# Video of My Car Check It Out



## erickbotic (Aug 8, 2006)

HEres the video

not the best but i was bored and did it


----------



## iSelJerseyShore (Apr 18, 2006)

Cool! Sometimes boredom brings out the best creativity 



-iSellJerseyShore


----------



## sporttuned (Jul 3, 2006)

erickbotic said:


> HEres the video
> 
> not the best but i was bored and did it


Not bad, I hope you don't mind, I uploaded the video here:

http://www.sporttuned.com/watch.php?v_id=586

And added it to the Bimmerfest group on the site.


----------



## erickbotic (Aug 8, 2006)

sporttuned said:


> Not bad, I hope you don't mind, I uploaded the video here:
> 
> http://www.sporttuned.com/watch.php?v_id=586
> 
> And added it to the Bimmerfest group on the site.


not at all.. thanks


----------



## gbelton (Aug 3, 2003)

*Hot 2 Deaf!*

That was nice brother. Who was that artist, I really like that song. I am traveling down to Spartanburg, SC next week and I would love to have a few tracks from the artist. PM me the details please.

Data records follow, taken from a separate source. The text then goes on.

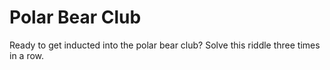 # Polar Bear Club
Ready to get inducted into the polar bear club? Solve this riddle three times in a row.
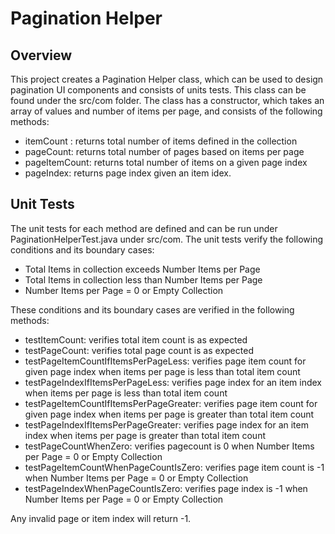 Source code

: # Pagination Helper

<h2>Overview</h2>
<p>This project creates a Pagination Helper class, which can be used to design pagination UI components and consists of units tests. This class can be found under
the src/com folder. The class has a constructor, which takes an array of values and number of items per page, and consists of the following methods: </p>

- itemCount : returns total number of items defined in the collection
- pageCount: returns total number of pages based on items per page
- pageItemCount: returns total number of items on a given page index
- pageIndex: returns page index given an item idex.

<h2> Unit Tests </h2>
<p> The unit tests for each method are defined and can be run under PaginationHelperTest.java under src/com. The unit tests verify the following conditions and its boundary cases: </p>

- Total Items in collection exceeds Number Items per Page
- Total Items in collection less than Number Items per Page
- Number Items per Page = 0 or Empty Collection

<p> These conditions and its boundary cases are verified in the following methods:</p>

- testItemCount: verifies total item count is as expected
- testPageCount: verifies total page count is as expected
- testPageItemCountIfItemsPerPageLess: verifies page item count for given page index when items per page is less than total item count
- testPageIndexIfItemsPerPageLess: verifies page index for an item index when items per page is less than total item count
- testPageItemCountIfItemsPerPageGreater: verifies page item count for given page index when items per page is greater than total item count
- testPageIndexIfItemsPerPageGreater: verifies page index for an item index when items per page is greater than total item count
- testPageCountWhenZero: verifies pagecount is 0 when Number Items per Page = 0 or Empty Collection
- testPageItemCountWhenPageCountIsZero: verifies page item count is -1 when Number Items per Page = 0 or Empty Collection
- testPageIndexWhenPageCountIsZero: verifies page index is -1 when Number Items per Page = 0 or Empty Collection


Any invalid page or item index will return -1.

Nice video, nice ride, great sound!


----------



## erickbotic (Aug 8, 2006)

gbelton said:


> That was nice brother. Who was that artist, I really like that song. I am traveling down to Spartanburg, SC next week and I would love to have a few tracks from the artist. PM me the details please.
> 
> Nice video, nice ride, great sound!


flypside - someday


----------